Plenair Van Hattem bij behandeling Deconstitutionalisering benoeming commissaris van de Koning en burgemeester



Verslag van de vergadering van 13 november 2018 (2018/2019 nr. 7)

Status: gerectificeerd

Aanvang: 20.29 uur


Bekijk de video van deze spreekbeurt

De heer Van Hattem i (PVV):

Dank u, voorzitter. Ik zal kort zijn in tweede termijn. Er is net al heel veel gewisseld in de interrupties. Ik begin met het puntje dat zojuist werd gemaakt door de minister over het verbindende karakter van de huidige burgemeesters. Zoals ik in eerste termijn al heb aangegeven, vind ik dat dat verbindende karakter niet altijd even sterk aanwezig is. Je kunt je ook afvragen of dat moet. Door heel veel sprekers in deze zaal wordt gesteld dat de burgemeester er altijd voor iedereen moet zijn, maar de praktijk is dat de burgemeester voor een deel wetshandhaver is en daarom een rol heeft om op te kunnen treden. Dat is ook een bevoegdheid die noodzakelijk is en gevraagd wordt. Het zou dus meer moeten gaan om de positie van burgemeester zonder aanzien des persoons dan om een burgemeester die er altijd voor iedereen is. Het klinkt bijna als een allemansvriend, als ik sommige sprekers hier hoor. Dat lijkt mij ook een beetje een onrealistisch streven. Je moet je ook niet met alles en iedereen willen verbinden. Als er in een stad jihadisten aanwezig zijn, of andere ontwikkelingen plaatsvinden die onze samenleving ondermijnen, dan moet je je daar ook niet al te veel mee willen verbinden, maar dan moet je daar ook tegen durven optreden.

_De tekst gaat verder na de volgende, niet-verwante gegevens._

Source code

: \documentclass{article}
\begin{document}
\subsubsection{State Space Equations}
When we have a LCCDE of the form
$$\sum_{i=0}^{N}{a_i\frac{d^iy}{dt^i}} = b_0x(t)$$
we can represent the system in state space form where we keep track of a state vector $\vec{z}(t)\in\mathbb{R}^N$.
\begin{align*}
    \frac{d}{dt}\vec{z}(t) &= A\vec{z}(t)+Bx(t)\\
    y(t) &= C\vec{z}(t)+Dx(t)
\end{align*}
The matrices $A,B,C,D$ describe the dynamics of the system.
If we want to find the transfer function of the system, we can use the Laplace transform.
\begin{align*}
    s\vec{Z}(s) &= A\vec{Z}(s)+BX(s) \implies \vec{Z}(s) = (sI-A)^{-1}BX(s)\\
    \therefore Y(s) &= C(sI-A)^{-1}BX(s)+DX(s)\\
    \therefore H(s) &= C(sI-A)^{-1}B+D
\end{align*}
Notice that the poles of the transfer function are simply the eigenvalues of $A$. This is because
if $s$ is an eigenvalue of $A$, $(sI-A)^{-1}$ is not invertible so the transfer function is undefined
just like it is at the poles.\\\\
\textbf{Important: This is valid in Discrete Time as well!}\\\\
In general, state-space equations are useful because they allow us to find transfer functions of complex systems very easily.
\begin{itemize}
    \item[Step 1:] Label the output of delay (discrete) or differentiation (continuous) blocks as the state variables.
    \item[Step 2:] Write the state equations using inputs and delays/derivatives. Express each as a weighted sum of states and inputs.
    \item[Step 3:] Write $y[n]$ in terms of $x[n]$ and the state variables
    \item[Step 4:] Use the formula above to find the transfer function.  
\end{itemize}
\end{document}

Dat gezegd hebbende, moeten we ten aanzien van dit wetsvoorstel concluderen dat het belangrijk is dat we deze grondwettelijke hobbel toch nog even moeten nemen. Dit voorstel is een noodzakelijke stap om onze Grondwet te verbeteren, om het te brengen tot het niveau dat Thorbecke 170 jaar geleden in zijn proeve van de Grondwet voor ogen had. De PVV zal dus zeker met dit voorstel instemmen. We hopen dat er zo snel mogelijk van de overkant, van de Tweede Kamer, een voorstel gaat komen voor een gekozen burgemeester en voor een gekozen commissaris van de Koning. Maar dat is aan de Tweede Kamer en niet aan ons, dus ik wens de minister en de initiatiefnemer veel succes met het vervolgtraject van dit wetsvoorstel.

Tot zover in tweede termijn, voorzitter.

De voorzitter:

Dank u wel, meneer Van Hattem. Dan is het woord aan de heer Engels.